歯周組織の改善
石神井公園駅北口徒歩1分、歯周病専門医/指導医、インプラント専修医、医)竹和会 たけのうち歯科クリニックの竹之内です。当院は、歯周病・インプラント・審美歯科・予防歯科に積極的に取り組んでおります。
今から約2年半前に、「歯肉の多くの箇所から出血する」 という主訴で来院された患者さんの口腔内です。
歯周病治療には必須の6点法(1歯につき6ヵ所を測る)による歯周ポケット測定を行うと、所々に6~8mm程の歯周ポケットが認められ、
測定時にポケットから出血した部位(BOP)は、168箇所(6点×28歯)中116箇所であり、その割合は約70%という数値でした。

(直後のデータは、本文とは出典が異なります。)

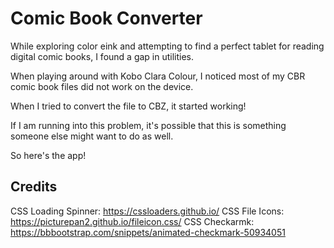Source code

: # Comic Book Converter

While exploring color eink and attempting to find a perfect tablet for reading digital comic books, I found a gap in utilities.

When playing around with Kobo Clara Colour, I noticed most of my CBR comic book files did not work on the device.

When I tried to convert the file to CBZ, it started working!

If I am running into this problem, it's possible that this is something someone else might want to do as well.

So here's the app!

## Credits

CSS Loading Spinner: https://cssloaders.github.io/
CSS File Icons: https://picturepan2.github.io/fileicon.css/
CSS Checkarmk: https://bbbootstrap.com/snippets/animated-checkmark-50934051
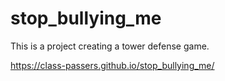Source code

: # stop_bullying_me
This is a project creating a tower defense game.

https://class-passers.github.io/stop_bullying_me/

ポケット測定時の歯肉からの出血は、その部位に炎症が起きていることを意味し、今後さらに歯周病が悪化する恐れがあります。
論文などでは、歯周病をコントロールするためにはBOPが20%以下が望ましいというものや16%以下が望ましいというものがあり、70%という数値はかなり高いと言えます。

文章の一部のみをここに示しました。